Work to complete
From the entries provided below, copy each line that contains the word "folder".

Stored data
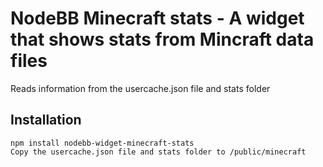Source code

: # NodeBB Minecraft stats - A widget that shows stats from Mincraft data files

Reads information from the usercache.json file and stats folder

## Installation

    npm install nodebb-widget-minecraft-stats
    Copy the usercache.json file and stats folder to /public/minecraft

Answer to the problem
Reads information from the usercache.json file and stats folder
    Copy the usercache.json file and stats folder to /public/minecraft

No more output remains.